§ Records drawn from a dataset
######

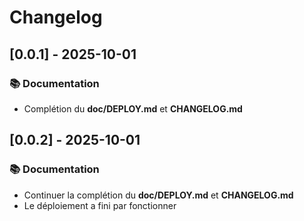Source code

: # Changelog
	
## [0.0.1] - 2025-10-01

### 📚 Documentation

- Complétion du __doc/DEPLOY.md__ et __CHANGELOG.md__

## [0.0.2] - 2025-10-01

### 📚 Documentation

- Continuer la complétion du __doc/DEPLOY.md__ et __CHANGELOG.md__
- Le déploiement a fini par fonctionner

######

§ WORK TO BE COMPLETED
The required output is every line of the entries, starting at the one that contains "- Complétion du" and ending at the last, copied exactly.

§ EXERCISE SOLUTION
- Complétion du __doc/DEPLOY.md__ et __CHANGELOG.md__

## [0.0.2] - 2025-10-01

### 📚 Documentation

- Continuer la complétion du __doc/DEPLOY.md__ et __CHANGELOG.md__
- Le déploiement a fini par fonctionner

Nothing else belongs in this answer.